## Your goal
Copy nothing from the entries below except the lines from the one containing "Use SSL/TLS encryption" through the one containing "SSL certificate authority", and copy those exactly.

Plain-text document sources
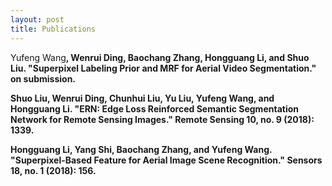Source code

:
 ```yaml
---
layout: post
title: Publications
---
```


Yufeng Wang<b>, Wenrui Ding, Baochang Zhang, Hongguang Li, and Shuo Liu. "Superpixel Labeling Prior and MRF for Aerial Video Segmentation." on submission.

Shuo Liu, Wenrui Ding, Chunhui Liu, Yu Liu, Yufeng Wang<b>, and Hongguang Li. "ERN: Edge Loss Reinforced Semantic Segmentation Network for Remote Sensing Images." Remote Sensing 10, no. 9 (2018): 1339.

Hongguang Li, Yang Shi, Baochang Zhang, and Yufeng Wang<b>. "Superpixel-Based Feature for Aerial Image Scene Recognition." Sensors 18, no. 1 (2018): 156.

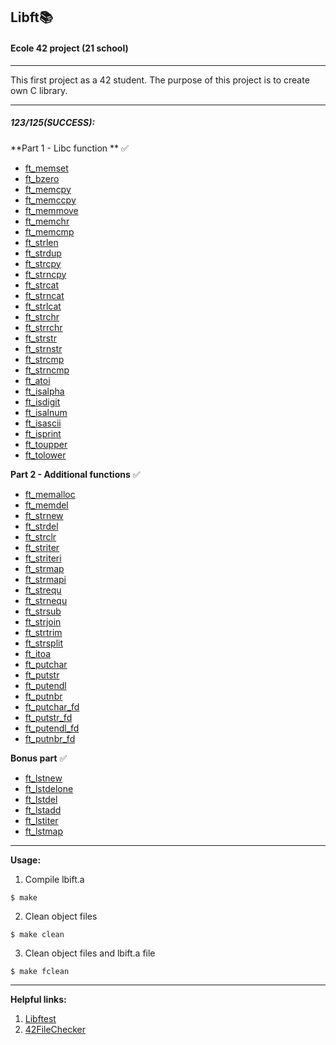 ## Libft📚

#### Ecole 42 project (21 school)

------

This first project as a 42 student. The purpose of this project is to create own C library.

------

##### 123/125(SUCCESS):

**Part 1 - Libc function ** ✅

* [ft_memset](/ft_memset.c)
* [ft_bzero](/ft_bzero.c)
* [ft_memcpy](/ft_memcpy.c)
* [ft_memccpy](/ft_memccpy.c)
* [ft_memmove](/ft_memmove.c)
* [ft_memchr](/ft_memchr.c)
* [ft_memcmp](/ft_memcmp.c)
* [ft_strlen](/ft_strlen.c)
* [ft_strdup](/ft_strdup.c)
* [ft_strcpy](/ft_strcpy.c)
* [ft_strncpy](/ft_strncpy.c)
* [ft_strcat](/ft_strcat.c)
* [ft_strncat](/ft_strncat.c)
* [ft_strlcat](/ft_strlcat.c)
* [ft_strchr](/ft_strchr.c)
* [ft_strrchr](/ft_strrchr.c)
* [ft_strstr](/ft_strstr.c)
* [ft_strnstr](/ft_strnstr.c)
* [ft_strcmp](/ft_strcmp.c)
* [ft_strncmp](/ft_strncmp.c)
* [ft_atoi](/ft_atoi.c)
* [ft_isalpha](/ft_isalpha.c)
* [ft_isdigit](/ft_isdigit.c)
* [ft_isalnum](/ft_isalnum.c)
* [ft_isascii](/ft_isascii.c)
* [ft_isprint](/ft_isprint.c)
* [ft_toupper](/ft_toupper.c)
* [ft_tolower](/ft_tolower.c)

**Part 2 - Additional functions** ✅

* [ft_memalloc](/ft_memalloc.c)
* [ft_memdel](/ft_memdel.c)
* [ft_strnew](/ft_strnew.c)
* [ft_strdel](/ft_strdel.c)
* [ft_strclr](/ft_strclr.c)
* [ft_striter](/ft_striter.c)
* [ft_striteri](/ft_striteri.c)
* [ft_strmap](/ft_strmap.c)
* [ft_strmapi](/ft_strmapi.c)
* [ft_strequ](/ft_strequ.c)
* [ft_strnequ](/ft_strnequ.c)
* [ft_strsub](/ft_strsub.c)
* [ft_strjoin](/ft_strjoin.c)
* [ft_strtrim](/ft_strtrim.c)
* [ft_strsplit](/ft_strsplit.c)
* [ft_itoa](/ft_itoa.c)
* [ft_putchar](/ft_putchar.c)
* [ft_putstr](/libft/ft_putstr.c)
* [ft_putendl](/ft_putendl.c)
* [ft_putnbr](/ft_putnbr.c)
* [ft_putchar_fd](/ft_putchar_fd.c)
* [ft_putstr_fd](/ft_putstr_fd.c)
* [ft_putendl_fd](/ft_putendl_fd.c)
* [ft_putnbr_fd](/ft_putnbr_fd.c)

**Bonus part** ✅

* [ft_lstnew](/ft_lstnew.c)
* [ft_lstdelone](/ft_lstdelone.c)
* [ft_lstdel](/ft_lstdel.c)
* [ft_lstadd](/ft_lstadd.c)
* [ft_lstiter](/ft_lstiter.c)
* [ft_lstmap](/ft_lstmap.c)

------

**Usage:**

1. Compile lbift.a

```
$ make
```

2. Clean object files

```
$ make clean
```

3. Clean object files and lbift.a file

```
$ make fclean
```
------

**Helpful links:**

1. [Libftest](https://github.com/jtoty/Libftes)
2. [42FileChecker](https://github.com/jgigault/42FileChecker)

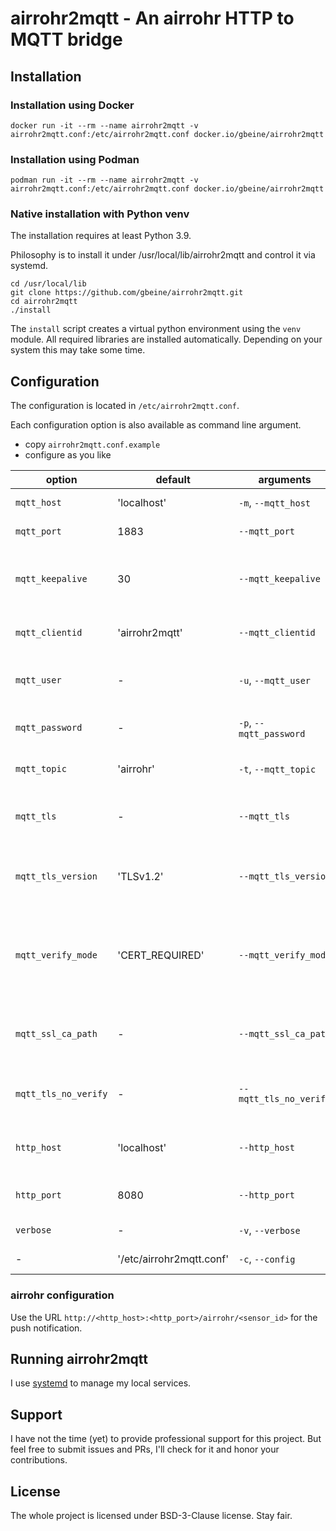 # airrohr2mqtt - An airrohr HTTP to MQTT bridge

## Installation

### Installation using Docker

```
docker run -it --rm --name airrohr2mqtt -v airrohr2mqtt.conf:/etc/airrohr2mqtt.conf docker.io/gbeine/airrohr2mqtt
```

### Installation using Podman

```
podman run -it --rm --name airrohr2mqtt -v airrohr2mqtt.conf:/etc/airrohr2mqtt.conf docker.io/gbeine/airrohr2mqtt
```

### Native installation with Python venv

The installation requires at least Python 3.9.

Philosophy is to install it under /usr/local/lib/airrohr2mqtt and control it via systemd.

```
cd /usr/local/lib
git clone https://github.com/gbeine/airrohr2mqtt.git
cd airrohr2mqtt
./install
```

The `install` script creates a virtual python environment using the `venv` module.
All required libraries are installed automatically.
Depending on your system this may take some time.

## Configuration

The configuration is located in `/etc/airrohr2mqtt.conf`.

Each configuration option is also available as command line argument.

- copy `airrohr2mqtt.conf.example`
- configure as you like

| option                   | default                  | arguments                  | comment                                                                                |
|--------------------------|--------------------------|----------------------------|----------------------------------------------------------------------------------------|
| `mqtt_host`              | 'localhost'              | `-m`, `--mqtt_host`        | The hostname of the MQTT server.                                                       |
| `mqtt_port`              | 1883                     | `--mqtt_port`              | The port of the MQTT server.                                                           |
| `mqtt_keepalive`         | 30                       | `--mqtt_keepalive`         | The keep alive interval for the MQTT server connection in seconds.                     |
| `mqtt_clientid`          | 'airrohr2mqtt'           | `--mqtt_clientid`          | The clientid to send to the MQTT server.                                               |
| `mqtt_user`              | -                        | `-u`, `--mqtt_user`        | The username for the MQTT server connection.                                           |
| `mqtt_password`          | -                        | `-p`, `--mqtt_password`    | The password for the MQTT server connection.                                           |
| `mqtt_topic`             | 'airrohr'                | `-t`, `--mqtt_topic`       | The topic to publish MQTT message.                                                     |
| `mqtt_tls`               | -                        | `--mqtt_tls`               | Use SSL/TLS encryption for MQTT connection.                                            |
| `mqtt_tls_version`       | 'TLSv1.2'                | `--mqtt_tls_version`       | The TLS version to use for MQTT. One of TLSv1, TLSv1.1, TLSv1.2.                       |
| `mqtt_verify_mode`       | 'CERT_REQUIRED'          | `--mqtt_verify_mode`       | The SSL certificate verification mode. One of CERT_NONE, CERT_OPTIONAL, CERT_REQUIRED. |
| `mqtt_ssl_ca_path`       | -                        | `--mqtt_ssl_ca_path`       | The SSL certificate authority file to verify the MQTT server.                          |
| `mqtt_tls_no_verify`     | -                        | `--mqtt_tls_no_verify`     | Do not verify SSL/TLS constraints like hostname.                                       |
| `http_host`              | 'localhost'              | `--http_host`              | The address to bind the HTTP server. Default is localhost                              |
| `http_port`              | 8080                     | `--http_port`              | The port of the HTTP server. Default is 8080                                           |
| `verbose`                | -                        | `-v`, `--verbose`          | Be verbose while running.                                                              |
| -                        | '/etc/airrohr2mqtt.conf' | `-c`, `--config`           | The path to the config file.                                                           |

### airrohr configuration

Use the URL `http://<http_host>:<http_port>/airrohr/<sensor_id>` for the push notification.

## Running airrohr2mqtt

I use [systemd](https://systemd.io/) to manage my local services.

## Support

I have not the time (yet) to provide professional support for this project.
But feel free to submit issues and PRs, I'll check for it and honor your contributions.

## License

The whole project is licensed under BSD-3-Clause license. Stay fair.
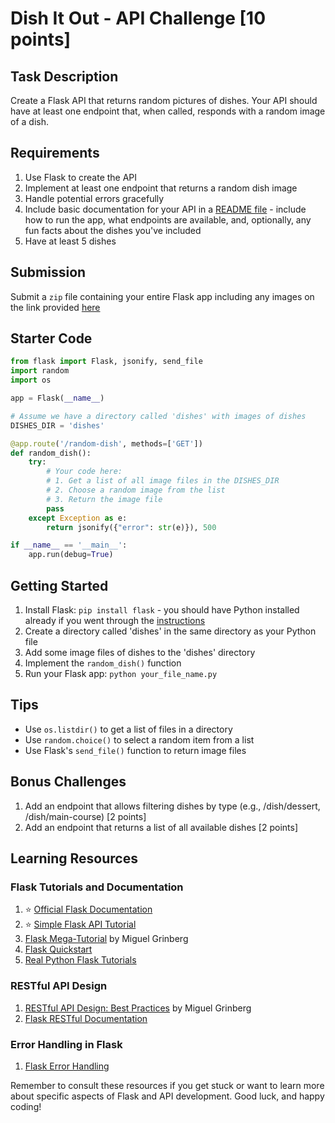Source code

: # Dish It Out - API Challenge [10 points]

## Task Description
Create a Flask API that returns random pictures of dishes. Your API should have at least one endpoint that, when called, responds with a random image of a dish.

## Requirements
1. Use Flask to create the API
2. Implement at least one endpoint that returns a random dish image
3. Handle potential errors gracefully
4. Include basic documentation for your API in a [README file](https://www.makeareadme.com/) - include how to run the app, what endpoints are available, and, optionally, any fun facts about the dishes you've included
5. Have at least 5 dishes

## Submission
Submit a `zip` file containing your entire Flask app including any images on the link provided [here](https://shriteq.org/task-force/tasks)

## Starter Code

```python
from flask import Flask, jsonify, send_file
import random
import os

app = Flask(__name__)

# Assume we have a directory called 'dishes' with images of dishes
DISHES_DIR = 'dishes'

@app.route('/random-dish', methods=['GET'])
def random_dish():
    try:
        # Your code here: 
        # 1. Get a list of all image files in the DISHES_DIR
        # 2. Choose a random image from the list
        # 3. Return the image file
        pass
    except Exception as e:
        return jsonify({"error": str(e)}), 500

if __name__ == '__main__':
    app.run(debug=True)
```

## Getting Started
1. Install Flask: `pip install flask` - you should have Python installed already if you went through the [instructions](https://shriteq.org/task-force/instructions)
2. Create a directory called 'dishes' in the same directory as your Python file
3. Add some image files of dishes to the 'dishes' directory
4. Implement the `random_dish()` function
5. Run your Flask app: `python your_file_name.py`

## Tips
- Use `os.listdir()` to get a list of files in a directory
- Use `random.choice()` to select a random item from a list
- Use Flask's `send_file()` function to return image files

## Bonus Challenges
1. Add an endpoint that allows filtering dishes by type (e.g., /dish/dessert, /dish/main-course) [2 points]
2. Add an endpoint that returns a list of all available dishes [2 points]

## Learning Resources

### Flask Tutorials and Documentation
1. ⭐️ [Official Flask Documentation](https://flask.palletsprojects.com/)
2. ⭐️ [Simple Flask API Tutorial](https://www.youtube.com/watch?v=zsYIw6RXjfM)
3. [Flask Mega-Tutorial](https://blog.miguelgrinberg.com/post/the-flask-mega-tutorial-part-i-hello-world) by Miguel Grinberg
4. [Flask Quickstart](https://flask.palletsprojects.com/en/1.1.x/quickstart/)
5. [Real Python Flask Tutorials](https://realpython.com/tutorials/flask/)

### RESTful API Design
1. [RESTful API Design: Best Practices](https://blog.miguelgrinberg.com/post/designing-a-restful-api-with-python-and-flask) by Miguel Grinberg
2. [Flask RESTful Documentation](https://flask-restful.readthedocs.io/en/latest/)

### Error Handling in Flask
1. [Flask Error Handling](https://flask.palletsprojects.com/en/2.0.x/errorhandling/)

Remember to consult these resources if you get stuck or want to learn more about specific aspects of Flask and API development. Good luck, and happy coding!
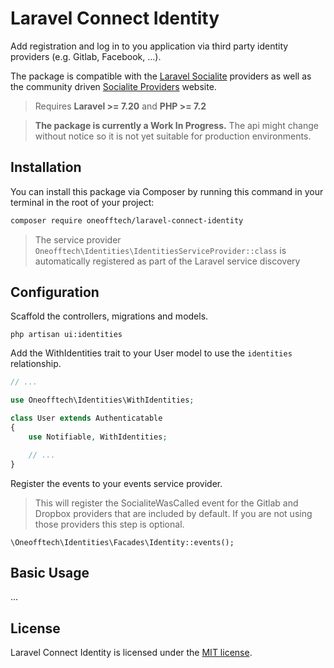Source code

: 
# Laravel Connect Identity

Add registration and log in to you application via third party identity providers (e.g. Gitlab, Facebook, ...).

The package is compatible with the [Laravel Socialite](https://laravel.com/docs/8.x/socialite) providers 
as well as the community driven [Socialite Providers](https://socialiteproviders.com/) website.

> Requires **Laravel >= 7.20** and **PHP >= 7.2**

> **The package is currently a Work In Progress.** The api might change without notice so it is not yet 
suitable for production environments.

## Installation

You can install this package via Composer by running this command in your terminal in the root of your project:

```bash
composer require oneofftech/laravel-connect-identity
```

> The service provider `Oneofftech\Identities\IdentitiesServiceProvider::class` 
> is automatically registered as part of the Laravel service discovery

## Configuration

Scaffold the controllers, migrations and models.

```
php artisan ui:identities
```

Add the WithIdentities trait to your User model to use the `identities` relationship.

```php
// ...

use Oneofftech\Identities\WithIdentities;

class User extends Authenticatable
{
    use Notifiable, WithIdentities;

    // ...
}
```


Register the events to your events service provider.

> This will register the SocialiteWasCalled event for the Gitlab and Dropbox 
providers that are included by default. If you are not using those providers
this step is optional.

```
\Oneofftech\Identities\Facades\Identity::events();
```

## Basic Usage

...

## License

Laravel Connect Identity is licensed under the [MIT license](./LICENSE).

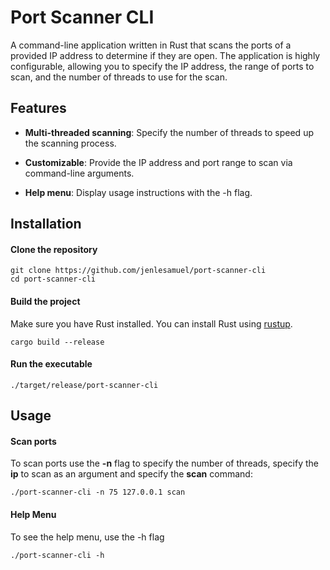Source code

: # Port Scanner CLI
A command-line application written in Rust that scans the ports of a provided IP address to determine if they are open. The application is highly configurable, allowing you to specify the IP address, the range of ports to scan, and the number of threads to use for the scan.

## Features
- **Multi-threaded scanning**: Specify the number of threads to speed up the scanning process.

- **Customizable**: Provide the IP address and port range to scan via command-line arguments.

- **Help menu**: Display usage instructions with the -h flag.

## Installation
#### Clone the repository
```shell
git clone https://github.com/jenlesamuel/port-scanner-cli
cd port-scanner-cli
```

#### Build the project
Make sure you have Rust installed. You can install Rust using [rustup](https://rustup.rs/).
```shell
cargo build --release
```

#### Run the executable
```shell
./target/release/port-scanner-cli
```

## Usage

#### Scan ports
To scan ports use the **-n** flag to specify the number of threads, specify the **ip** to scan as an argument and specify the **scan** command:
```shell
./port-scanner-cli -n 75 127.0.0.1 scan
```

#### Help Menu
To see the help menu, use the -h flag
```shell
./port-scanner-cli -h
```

## Task result
| `mqtt_tls`               | -                        | `--mqtt_tls`               | Use SSL/TLS encryption for MQTT connection.                                            |
| `mqtt_tls_version`       | 'TLSv1.2'                | `--mqtt_tls_version`       | The TLS version to use for MQTT. One of TLSv1, TLSv1.1, TLSv1.2.                       |
| `mqtt_verify_mode`       | 'CERT_REQUIRED'          | `--mqtt_verify_mode`       | The SSL certificate verification mode. One of CERT_NONE, CERT_OPTIONAL, CERT_REQUIRED. |
| `mqtt_ssl_ca_path`       | -                        | `--mqtt_ssl_ca_path`       | The SSL certificate authority file to verify the MQTT server.                          |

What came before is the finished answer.